Daring to prefix a company or even a pop group’s name with “easy” could land you in legal hot water, as the founder of British airline easyJet relentlessly tackles alleged trademark breaches.
Greek-Cypriot tycoon Stelios Haji-Ioannou, whose easyGroup still has links with the carrier, has set out to protect the “easy” brand by threatening court action against anyone deemed to be profiting from the name.
A formal complaint made by the man simply known as Stelios recently forced British indie pop band Easy Life, which also adorned posters with an aircraft showing a likeness to an easyJet plane, into changing its name. It chose Hard Life.
EasyGroup owns the licenses to several entities with the “easy” name. The pop band took to social media when EasyJet was suing it, saying it didn’t have the funds to defend itself in what could be a lengthy legal row.
To be sure, the airline group only filed its trademark application for the “Easylife” name in 2020—several years after the band was founded. However, easyGroup has sought to protect the “easy” prefix as it owns many businesses with similar names such as easyCinema and easyBooking.
‘Easy come, easy go’
“The problem with small brand thieves if they are left unchecked is that they become profitable and they grow,” an easyGroup spokesman told AFP in relation to numerous ongoing lawsuits.

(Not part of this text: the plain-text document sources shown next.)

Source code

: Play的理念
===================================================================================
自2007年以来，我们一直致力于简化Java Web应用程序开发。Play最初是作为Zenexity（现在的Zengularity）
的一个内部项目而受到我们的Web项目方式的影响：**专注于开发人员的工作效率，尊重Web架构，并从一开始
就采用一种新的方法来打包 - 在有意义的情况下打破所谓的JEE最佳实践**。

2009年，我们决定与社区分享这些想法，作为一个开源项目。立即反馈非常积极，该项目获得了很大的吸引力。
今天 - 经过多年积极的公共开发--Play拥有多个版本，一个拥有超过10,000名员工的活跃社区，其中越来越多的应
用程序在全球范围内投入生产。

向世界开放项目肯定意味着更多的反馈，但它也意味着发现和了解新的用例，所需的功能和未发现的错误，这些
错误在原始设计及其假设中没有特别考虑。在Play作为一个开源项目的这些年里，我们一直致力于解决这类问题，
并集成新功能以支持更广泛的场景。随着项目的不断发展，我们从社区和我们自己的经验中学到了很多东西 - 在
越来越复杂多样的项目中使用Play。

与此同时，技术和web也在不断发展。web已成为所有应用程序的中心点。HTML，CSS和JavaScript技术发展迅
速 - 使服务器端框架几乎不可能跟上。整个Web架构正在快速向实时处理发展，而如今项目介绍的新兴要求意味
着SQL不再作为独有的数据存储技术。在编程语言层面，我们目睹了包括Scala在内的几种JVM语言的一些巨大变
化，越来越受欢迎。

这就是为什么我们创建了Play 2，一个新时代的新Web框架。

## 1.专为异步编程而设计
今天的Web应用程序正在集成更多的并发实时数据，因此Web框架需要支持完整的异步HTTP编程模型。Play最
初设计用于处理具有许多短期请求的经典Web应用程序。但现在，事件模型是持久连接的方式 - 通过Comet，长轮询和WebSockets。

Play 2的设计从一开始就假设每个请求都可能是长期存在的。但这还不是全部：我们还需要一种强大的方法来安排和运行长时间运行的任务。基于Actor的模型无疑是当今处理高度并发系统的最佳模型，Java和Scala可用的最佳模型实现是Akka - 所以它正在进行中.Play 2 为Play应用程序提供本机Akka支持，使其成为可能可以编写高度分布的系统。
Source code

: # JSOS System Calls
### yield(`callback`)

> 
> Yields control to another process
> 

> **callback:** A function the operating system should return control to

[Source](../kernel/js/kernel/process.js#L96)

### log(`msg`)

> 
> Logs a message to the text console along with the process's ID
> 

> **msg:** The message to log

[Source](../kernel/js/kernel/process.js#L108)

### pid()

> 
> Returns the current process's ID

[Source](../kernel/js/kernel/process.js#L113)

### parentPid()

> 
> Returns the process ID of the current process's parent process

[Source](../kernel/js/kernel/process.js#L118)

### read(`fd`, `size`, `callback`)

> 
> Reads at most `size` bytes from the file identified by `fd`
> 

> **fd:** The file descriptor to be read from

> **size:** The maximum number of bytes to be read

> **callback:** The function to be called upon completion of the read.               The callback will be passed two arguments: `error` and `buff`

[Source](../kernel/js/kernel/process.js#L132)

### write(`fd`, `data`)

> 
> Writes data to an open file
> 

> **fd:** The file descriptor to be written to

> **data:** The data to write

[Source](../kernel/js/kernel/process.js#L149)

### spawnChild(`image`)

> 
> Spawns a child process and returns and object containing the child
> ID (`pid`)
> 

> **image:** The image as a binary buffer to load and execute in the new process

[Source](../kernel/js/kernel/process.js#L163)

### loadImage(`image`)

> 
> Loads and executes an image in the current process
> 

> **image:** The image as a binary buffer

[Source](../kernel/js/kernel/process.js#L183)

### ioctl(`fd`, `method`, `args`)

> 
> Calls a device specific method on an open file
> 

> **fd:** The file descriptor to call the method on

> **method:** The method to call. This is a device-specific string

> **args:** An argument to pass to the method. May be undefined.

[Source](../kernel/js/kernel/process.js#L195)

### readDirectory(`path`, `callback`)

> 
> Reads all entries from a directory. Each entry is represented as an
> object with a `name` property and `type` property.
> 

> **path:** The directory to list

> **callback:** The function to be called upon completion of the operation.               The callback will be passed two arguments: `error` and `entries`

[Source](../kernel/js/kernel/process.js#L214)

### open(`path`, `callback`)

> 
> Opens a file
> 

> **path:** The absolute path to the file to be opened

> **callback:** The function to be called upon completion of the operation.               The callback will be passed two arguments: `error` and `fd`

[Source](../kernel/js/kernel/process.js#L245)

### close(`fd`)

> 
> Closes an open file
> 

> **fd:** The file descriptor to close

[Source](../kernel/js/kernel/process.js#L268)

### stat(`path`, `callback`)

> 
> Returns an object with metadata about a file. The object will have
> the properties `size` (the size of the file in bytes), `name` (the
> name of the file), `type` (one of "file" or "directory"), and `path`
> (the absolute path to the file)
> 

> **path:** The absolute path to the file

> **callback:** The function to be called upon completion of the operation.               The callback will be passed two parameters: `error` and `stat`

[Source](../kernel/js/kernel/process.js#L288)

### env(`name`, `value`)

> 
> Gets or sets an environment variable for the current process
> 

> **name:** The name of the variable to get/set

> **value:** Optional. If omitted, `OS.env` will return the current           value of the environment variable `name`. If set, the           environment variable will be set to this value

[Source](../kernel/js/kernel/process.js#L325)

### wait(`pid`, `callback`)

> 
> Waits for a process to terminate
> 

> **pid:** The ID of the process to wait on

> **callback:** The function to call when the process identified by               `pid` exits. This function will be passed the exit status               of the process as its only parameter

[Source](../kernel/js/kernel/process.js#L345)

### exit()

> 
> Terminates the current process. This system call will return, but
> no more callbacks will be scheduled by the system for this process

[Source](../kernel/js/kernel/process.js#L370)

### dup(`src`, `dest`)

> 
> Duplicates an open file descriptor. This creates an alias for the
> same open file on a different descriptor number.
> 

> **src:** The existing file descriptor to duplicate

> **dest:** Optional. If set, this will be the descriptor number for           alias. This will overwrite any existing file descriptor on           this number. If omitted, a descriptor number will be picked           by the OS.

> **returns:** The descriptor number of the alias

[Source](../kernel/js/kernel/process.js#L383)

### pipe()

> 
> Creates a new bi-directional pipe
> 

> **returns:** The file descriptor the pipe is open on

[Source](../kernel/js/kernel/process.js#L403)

“Most of these cases never come to open court as the brand thieves realise that they are in the wrong and make changes to the satisfaction of easyGroup,” he added.

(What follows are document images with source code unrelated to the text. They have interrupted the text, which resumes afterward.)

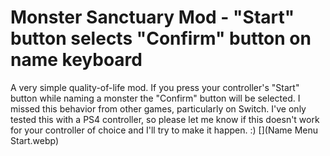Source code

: # Monster Sanctuary Mod - "Start" button selects "Confirm" button on name keyboard
A very simple quality-of-life mod. If you press your controller's "Start" button while naming a monster the "Confirm" button will be selected. I missed this behavior from other games, particularly on Switch. I've only tested this with a PS4 controller, so please let me know if this doesn't work for your controller of choice and I'll try to make it happen. :)
[](Name Menu Start.webp)
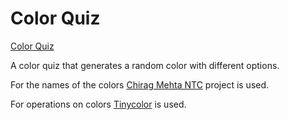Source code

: # Color Quiz

[Color Quiz](https://harikesh409.github.io/hexbot/Color%20Quiz/)

A color quiz that generates a random color with different options.

For the names of the colors [Chirag Mehta NTC](http://chir.ag/projects/ntc) project is used.

For operations on colors [Tinycolor](https://github.com/bgrins/TinyColor) is used.
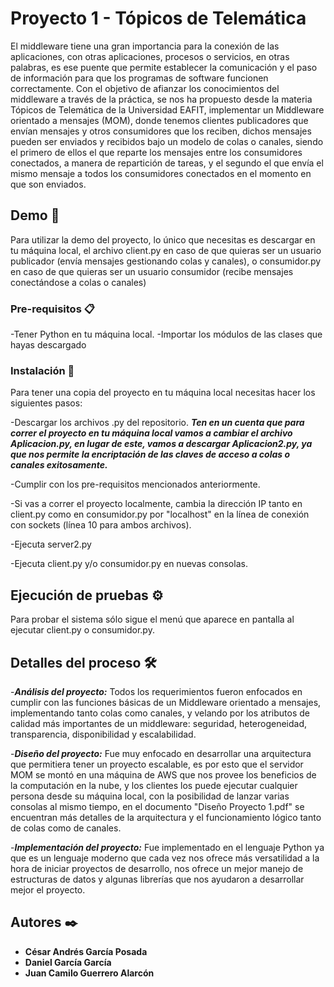 # Proyecto 1 - Tópicos de Telemática

El middleware tiene una gran importancia para la conexión de las aplicaciones, con otras
aplicaciones, procesos o servicios, en otras palabras, es ese puente que permite establecer la
comunicación y el paso de información para que los programas de software funcionen
correctamente. Con el objetivo de afianzar los conocimientos del middleware a través de la
práctica, se nos ha propuesto desde la materia Tópicos de Telemática de la Universidad
EAFIT, implementar un Middleware orientado a mensajes (MOM), donde tenemos clientes
publicadores que envían mensajes y otros consumidores que los reciben, dichos mensajes
pueden ser enviados y recibidos bajo un modelo de colas o canales, siendo el primero de ellos
el que reparte los mensajes entre los consumidores conectados, a manera de repartición de
tareas, y el segundo el que envía el mismo mensaje a todos los consumidores conectados en
el momento en que son enviados.

## Demo 🚀

Para utilizar la demo del proyecto, lo único que necesitas es descargar en tu máquina local, el archivo 
client.py en caso de que quieras ser un usuario publicador (envía mensajes gestionando colas y canales),
o consumidor.py en caso de que quieras ser un usuario consumidor (recibe mensajes conectándose a colas o canales)


### Pre-requisitos 📋

-Tener Python en tu máquina local.
-Importar los módulos de las clases que hayas descargado

### Instalación 🔧

Para tener una copia del proyecto en tu máquina local necesitas hacer los siguientes pasos:

-Descargar los archivos .py del repositorio. ***Ten en un cuenta que para correr el proyecto en tu máquina local 
vamos a cambiar el archivo Aplicacion.py, en lugar de este, vamos a descargar Aplicacion2.py, ya que nos permite
la encriptación de las claves de acceso a colas o canales exitosamente.***

-Cumplir con los pre-requisitos mencionados anteriormente.

-Si vas a correr el proyecto localmente, cambia la dirección IP tanto en client.py como en consumidor.py por 
"localhost" en la línea de conexión con sockets (línea 10 para ambos archivos).

-Ejecuta server2.py

-Ejecuta client.py y/o consumidor.py en nuevas consolas.


## Ejecución de pruebas ⚙️

Para probar el sistema sólo sigue el menú que aparece en pantalla al ejecutar client.py o consumidor.py.


## Detalles del proceso 🛠️

-***Análisis del proyecto:*** Todos los requerimientos fueron enfocados en cumplir con las funciones básicas 
de un Middleware orientado a mensajes, implementando tanto colas como canales, y velando por los atributos de calidad
más importantes de un middleware: seguridad, heterogeneidad, transparencia, disponibilidad y escalabilidad.

-***Diseño del proyecto:*** Fue muy enfocado en desarrollar una arquitectura que permitiera tener un proyecto escalable,
es por esto que el servidor MOM se montó en una máquina de AWS que nos provee los beneficios de la computación en la nube,
y los clientes los puede ejecutar cualquier persona desde su máquina local, con la posibilidad de lanzar varias consolas 
al mismo tiempo, en el documento "Diseño Proyecto 1.pdf" se encuentran más detalles de la arquitectura y el funcionamiento 
lógico tanto de colas como de canales.

-***Implementación del proyecto:*** Fue implementado en el lenguaje Python ya que es un lenguaje moderno que cada vez nos
ofrece más versatilidad a la hora de iniciar proyectos de desarrollo, nos ofrece un mejor manejo de estructuras de datos 
y algunas librerías que nos ayudaron a desarrollar mejor el proyecto.

## Autores ✒️

* **César Andrés García Posada**  
* **Daniel García García** 
* **Juan Camilo Guerrero Alarcón** 
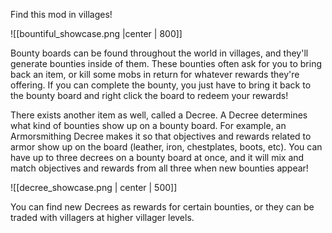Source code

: Find this mod in villages!

![[bountiful_showcase.png |center | 800]]

Bounty boards can be found throughout the world in villages, and they'll generate bounties inside of them. These bounties often ask for you to bring back an item, or kill some mobs in return for whatever rewards they're offering. If you can complete the bounty, you just have to bring it back to the bounty board and right click the board to redeem your rewards!

There exists another item as well, called a Decree. A Decree determines what kind of bounties show up on a bounty board. For example, an Armorsmithing Decree makes it so that objectives and rewards related to armor show up on the board (leather, iron, chestplates, boots, etc). You can have up to three decrees on a bounty board at once, and it will mix and match objectives and rewards from all three when new bounties appear!

![[decree_showcase.png | center | 500]]

You can find new Decrees as rewards for certain bounties, or they can be traded with villagers at higher villager levels.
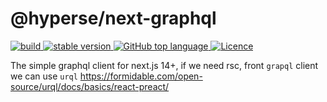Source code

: # @hyperse/next-graphql

<p align="left">
  <a aria-label="Build" href="https://github.com/hyperse-io/next-mate/actions?query=workflow%3ACI">
    <img alt="build" src="https://img.shields.io/github/actions/workflow/status/hyperse-io/ts-node-paths/ci-integrity.yml?branch=main&label=ci&logo=github&style=flat-quare&labelColor=000000" />
  </a>
  <a aria-label="stable version" href="https://www.npmjs.com/package/@hyperse/next-graphql">
    <img alt="stable version" src="https://img.shields.io/npm/v/%40hyperse%2Fnext-graphql?branch=main&label=version&logo=npm&style=flat-quare&labelColor=000000" />
  </a>
  <a aria-label="Top language" href="https://github.com/hyperse-io/next-mate/search?l=typescript">
    <img alt="GitHub top language" src="https://img.shields.io/github/languages/top/hyperse-io/next-mate?style=flat-square&labelColor=000&color=blue">
  </a>
  <a aria-label="Licence" href="https://github.com/hyperse-io/next-mate/blob/main/LICENSE">
    <img alt="Licence" src="https://img.shields.io/github/license/hyperse-io/next-mate?style=flat-quare&labelColor=000000" />
  </a>
</p>

The simple graphql client for next.js 14+, if we need rsc, front `grapql` client
we can use `urql` https://formidable.com/open-source/urql/docs/basics/react-preact/
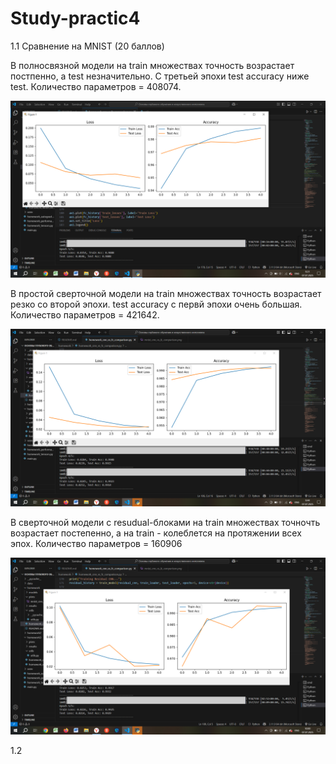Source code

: # Study-practic4
1.1 Сравнение на MNIST (20 баллов)

В полносвязной модели на train множествах точность возрастает постпенно, а test незначительно. С третьей эпохи test accuracy ниже test. Количество параметров = 408074.

![Иллюстрация к проекту](https://github.com/ViktoriaVyshedko/Study-practic4/raw/main/homework/plots/mnist_fc.png)

В простой сверточной модели на train множествах точность возрастает резко со второй эпохи. test accuracy с первй эпохи очень большая. Количество параметров = 421642.

![Иллюстрация к проекту](https://github.com/ViktoriaVyshedko/Study-practic4/raw/main/homework/plots/mnist_simple.png)

В сверточной модели с resudual-блоками на train множествах точночть возрастает постепенно, а на train - колеблется на протяжении всех эпох. Количество параметров = 160906

![Иллюстрация к проекту](https://github.com/ViktoriaVyshedko/Study-practic4/raw/main/homework/plots/mnist_residual.png)

1.2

Hard Life still gives a nod to its past, with the band’s account on X carrying the title message “easy come, easy go”.
Ahead of releasing a new song in June it wrote on the social platform: “Safe to say the last nine months haven’t been easy.”

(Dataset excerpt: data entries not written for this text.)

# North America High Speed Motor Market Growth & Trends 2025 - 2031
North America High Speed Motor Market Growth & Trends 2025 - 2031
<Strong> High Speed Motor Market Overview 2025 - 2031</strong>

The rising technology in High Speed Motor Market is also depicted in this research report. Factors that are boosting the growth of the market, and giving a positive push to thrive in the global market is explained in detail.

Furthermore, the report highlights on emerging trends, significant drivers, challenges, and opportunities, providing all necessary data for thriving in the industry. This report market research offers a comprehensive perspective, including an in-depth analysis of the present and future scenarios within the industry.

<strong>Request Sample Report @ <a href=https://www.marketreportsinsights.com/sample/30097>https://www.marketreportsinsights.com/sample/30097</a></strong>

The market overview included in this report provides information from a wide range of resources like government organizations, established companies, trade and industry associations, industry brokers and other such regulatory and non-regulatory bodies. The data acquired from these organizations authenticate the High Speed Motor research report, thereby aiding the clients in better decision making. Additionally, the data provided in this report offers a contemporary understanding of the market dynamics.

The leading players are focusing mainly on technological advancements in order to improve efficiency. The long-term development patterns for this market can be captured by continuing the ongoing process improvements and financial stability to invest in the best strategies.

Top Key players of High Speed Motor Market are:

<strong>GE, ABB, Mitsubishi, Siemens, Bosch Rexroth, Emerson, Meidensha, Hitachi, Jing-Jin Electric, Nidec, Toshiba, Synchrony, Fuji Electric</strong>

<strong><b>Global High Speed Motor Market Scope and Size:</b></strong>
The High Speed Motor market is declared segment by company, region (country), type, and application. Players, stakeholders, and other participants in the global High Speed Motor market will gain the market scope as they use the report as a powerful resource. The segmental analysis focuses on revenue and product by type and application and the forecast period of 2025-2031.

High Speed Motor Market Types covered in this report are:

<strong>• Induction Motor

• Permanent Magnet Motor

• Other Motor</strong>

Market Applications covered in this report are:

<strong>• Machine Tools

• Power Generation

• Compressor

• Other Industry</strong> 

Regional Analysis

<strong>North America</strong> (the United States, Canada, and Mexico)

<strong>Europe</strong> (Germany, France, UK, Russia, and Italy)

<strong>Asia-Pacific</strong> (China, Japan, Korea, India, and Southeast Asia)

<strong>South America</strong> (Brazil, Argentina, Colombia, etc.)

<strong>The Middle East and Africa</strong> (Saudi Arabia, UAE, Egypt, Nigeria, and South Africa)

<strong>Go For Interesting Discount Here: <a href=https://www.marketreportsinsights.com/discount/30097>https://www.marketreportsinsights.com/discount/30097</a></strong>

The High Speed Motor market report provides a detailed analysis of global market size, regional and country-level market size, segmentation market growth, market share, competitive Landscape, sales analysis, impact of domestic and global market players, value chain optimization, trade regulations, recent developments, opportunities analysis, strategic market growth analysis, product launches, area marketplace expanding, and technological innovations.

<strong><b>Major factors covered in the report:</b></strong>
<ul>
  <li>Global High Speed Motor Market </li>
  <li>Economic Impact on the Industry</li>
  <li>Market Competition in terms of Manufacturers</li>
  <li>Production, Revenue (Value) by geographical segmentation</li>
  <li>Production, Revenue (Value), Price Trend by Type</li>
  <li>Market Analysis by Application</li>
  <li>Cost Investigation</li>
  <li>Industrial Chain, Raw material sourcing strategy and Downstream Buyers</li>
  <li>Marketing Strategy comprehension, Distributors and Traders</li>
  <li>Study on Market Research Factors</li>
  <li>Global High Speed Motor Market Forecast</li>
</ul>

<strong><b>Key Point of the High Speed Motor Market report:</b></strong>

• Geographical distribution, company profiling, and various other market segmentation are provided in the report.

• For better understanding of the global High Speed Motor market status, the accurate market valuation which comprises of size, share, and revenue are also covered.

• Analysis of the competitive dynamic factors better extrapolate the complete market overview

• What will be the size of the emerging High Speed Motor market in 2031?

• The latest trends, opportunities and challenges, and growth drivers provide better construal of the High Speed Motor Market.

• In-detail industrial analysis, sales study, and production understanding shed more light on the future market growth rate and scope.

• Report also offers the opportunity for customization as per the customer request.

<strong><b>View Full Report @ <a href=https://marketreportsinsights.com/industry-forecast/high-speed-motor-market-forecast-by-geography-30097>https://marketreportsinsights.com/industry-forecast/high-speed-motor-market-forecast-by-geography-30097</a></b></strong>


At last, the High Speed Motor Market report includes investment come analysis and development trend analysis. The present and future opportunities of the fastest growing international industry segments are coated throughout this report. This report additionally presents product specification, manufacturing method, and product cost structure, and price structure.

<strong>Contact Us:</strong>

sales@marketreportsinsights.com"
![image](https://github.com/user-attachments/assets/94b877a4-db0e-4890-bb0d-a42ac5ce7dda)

EasyGroup and Stelios, who lives in Monaco, insist that their actions are in the interest of the consumer, to avoid confusion and preserve the company’s image.
The spokesman added that “most of easyGroup’s profits” go into the Stelios Philanthropic Foundation.
The easyGroup model sees it receive royalties from licensing its brand to third parties. It receives, for example, 0.25 percent of easyJet’s revenue, while the Haji-Ioannou family still owns 15 percent of the carrier.
Around 1,200 official “easy” brands exist, from gambling business easyBet to easyGym, easyHotel and dating site easyWoo—many of which exhibit the same typeface and orange/white colour scheme.
‘David and Goliath’
Unofficial “easy” companies contacted by AFP cited colossal legal fees as the reason for backing down and changing their names when pursued by easyGroup.
“As a small business it was incredibly hard to keep up financially with solicitor fees so for me I am happy to leave this behind me,” said Jozsef Spekker, owner of Stoke Jetwash.
The driveway-cleaning business was known as Easy Jetwash until August.
The new name takes the name of the city where his small business is based in central England.
An intellectual property law specialist at the London School of Economics, Luke McDonagh, described such cases as “David and Goliath battles”.
“Some people call this trademark bullying, where essentially Goliath takes a case against a David, a small company that really has no resources and cannot fight back,” he told AFP.
“It’s not just easyGroup, it would be wrong to single them out, a lot of big companies do this,” he added, citing Apple, L’Oreal and television broadcaster Sky as prime examples.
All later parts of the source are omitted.